Korea Exchange Bank continues to carry Moody's Investors Service
"C-" Bank Financial Strength Rating.


====================
N E W  Z E A L A N D
====================


ALLIED FARMERS: Unit Receives NZ$2.45MM Bridgecorp Loan Settlement
------------------------------------------------------------------
Allied Farmers Limited said that its wholly owned subsidiary,
Allied Farmers Investments Limited, has received NZ$2.45 million
in relation to the full and final settlement of a loan made by
Hanover to Bridgecorp Limited (in Receivership).

The proceeds had been withheld due to claims by the Inland Revenue
Department against Bridgecorp, and while the dispute was been
resolved, the proceeds were being held in a solicitors trust
account. Following a lengthy process, in May 2011, judgment was
found in favor of Bridgecorp, and the Inland Revenue Department
withdrew its claim allowing the funds to be distributed.

The loan had been provisioned at nil by Allied Farmers.

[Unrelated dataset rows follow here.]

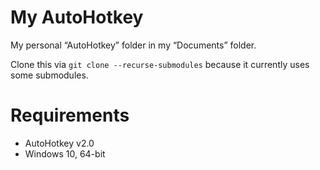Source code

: # My AutoHotkey

My personal “AutoHotkey” folder in my “Documents” folder.

Clone this via `git clone --recurse-submodules` because it currently uses some submodules.

# Requirements

- AutoHotkey v2.0
- Windows 10, 64-bit
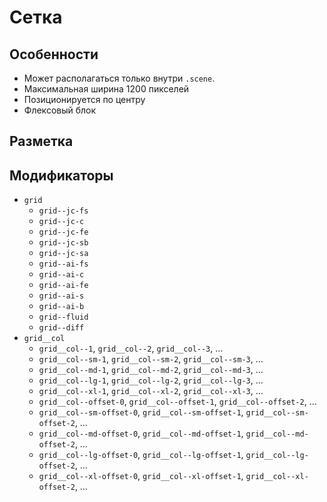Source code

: # Сетка

## Особенности

* Может располагаться только внутри `.scene`.
* Максимальная ширина 1200 пикселей
* Позиционируется по центру
* Флексовый блок

## Разметка

## Модификаторы

* `grid`
  * `grid--jc-fs`
  * `grid--jc-c`
  * `grid--jc-fe`
  * `grid--jc-sb`
  * `grid--jc-sa`
  * `grid--ai-fs`
  * `grid--ai-c`
  * `grid--ai-fe`
  * `grid--ai-s`
  * `grid--ai-b`
  * `grid--fluid`
  * `grid--diff`
* `grid__col`
  * `grid__col--1`, `grid__col--2`, `grid__col--3`, …
  * `grid__col--sm-1`, `grid__col--sm-2`, `grid__col--sm-3`, …
  * `grid__col--md-1`, `grid__col--md-2`, `grid__col--md-3`, …
  * `grid__col--lg-1`, `grid__col--lg-2`, `grid__col--lg-3`, …
  * `grid__col--xl-1`, `grid__col--xl-2`, `grid__col--xl-3`, …
  * `grid__col--offset-0`, `grid__col--offset-1`, `grid__col--offset-2`, …
  * `grid__col--sm-offset-0`, `grid__col--sm-offset-1`, `grid__col--sm-offset-2`, …
  * `grid__col--md-offset-0`, `grid__col--md-offset-1`, `grid__col--md-offset-2`, …
  * `grid__col--lg-offset-0`, `grid__col--lg-offset-1`, `grid__col--lg-offset-2`, …
  * `grid__col--xl-offset-0`, `grid__col--xl-offset-1`, `grid__col--xl-offset-2`, …

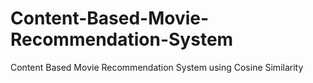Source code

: # Content-Based-Movie-Recommendation-System
Content Based Movie Recommendation System using Cosine Similarity
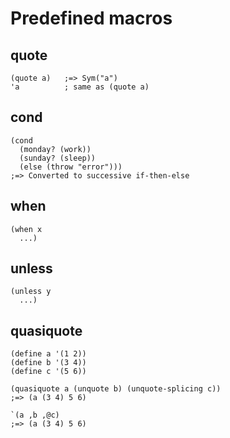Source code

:Predefined macros
=================

quote
-----

    (quote a)   ;=> Sym("a")
    'a          ; same as (quote a)


cond
----

    (cond
      (monday? (work))
      (sunday? (sleep))
      (else (throw "error")))
    ;=> Converted to successive if-then-else

when
----

    (when x
      ...)

unless
------

    (unless y
      ...)

quasiquote
----------

    (define a '(1 2))
    (define b '(3 4))
    (define c '(5 6))

    (quasiquote a (unquote b) (unquote-splicing c))
    ;=> (a (3 4) 5 6)

    `(a ,b ,@c)
    ;=> (a (3 4) 5 6)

"The Board is currently receiving updated valuations on Allied
Farmers Investment's loan assets and other assets, and whilst the
receipt of the Bridgecorp proceeds is pleasing, until the
assessment of the value of all assets is completed, the Board is
unable to form a view on the overall impact the receipt of these
proceeds will have on the year-end financial result," Allied said
in a statement to the stock exchange.

In accordance with Allied Farmers' loan arrangements, all of the
proceeds have been used to reduce Allied Farmer's indebtedness to
its secured lender, Allied Nationwide Finance Limited (in
Receivership).

                        About Allied Farmers

Based in New Zealand, Allied Farmers Limited (NZE:ALF) --
http://www.alliedfarmers.co.nz/-- is engaged in livestock, real
estate, finance, wool brokering and manufacturing (meat and
timber).  Rural Services comprise livestock, merchandise and real
estate operations.  The Company's Rural Services activities are
carried out in Taranaki, Waikato, King Country and Manawatu.  Its
Financial Services activities are carried out by Allied Nationwide
Finance Limited in Auckland, Wellington and Christchurch.  Timber
processing comprises the Company's discontinued sawmilling
operations.  On June 29, 2007, Allied Nationwide Finance Limited,
Nationwide Finance Limited and Allied Prime Finance Limited were
amalgamated, with Nationwide Finance Limited being the continuing
entity.  Nationwide Finance Limited subsequently changed its name
to Allied Nationwide Finance Limited.

As reported in the Troubled Company Reporter-Asia Pacific on
June 13, 2011, BusinessDesk said Allied Farmers Limited has gained
a nine-month reprieve on repaying a NZ$7.5 million loan to the
receivers of its failed Allied Nationwide Finance unit that was
due on July 1.  Allied Farmers entered into two loan agreements
with Allied Nationwide last year, converting its existing debt
factoring, credit enhancement and related party loan arrangements.
All of Allied Farmers' assets are secured by a general deed
covering the loans.


AVANTI FINANCE: S&P Affirms 'BB-/B' Counterparty Credit Ratings
---------------------------------------------------------------
Standard & Poor's Ratings Services revised its outlook on the
ratings on Avanti Finance Ltd. to positive from stable. "At the
same time, we affirmed the 'BB-/B' counterparty credit ratings on
Avanti," S&P said.

"The positive outlook reflects Standard & Poor's view that
Avanti's long-term counterparty credit rating could be raised by
one notch to 'BB' if the company can sustain its business and
financial profile as it executes its broad strategic ambition to
grow its receivables portfolio," said credit analyst Peter Sikora,
of the Financial Services Ratings group. "Avanti's ability to
sustain its business and financial profile this will become more
evident after our assessment of its financial results for the year
ending March 31, 2012 -- although such assessment could take
longer."

"Key to any rating upgrade will be ongoing evidence that Avanti is
able to effectively manage its margins and credit losses while
securing additional funding in both the debenture investor market
and from its bankers as it grows its balance sheet," continued Mr.
Sikora. "Specifically, Standard & Poor's is keen to observe and
understand that Avanti's credit risk profile will not materially
deteriorate, and its earnings and capital positions are not
materially weakened as a result of its planned stronger growth
ambitions to what it has targeted in the past. Additionally,
upward rating prospects would require evidence that this could be
done without a detrimental impact on the company's debenture
maturity profile, its debenture reinvestment experience, and the
favorable terms and available liquidity headroom in its bank
facility."

The counterparty credit ratings on Avanti reflect the company's
focus on higher-risk lending segments, which have higher loan
arrears and are more susceptible to credit losses when operating
conditions deteriorate or if underwriting standards or arrears
management is relaxed. The ratings also recognize Avanti's sound
and stable track record of operating performance, which has been
underpinned by Avanti's ability to generate good returns from
its receivables portfolio and effective asset-quality management.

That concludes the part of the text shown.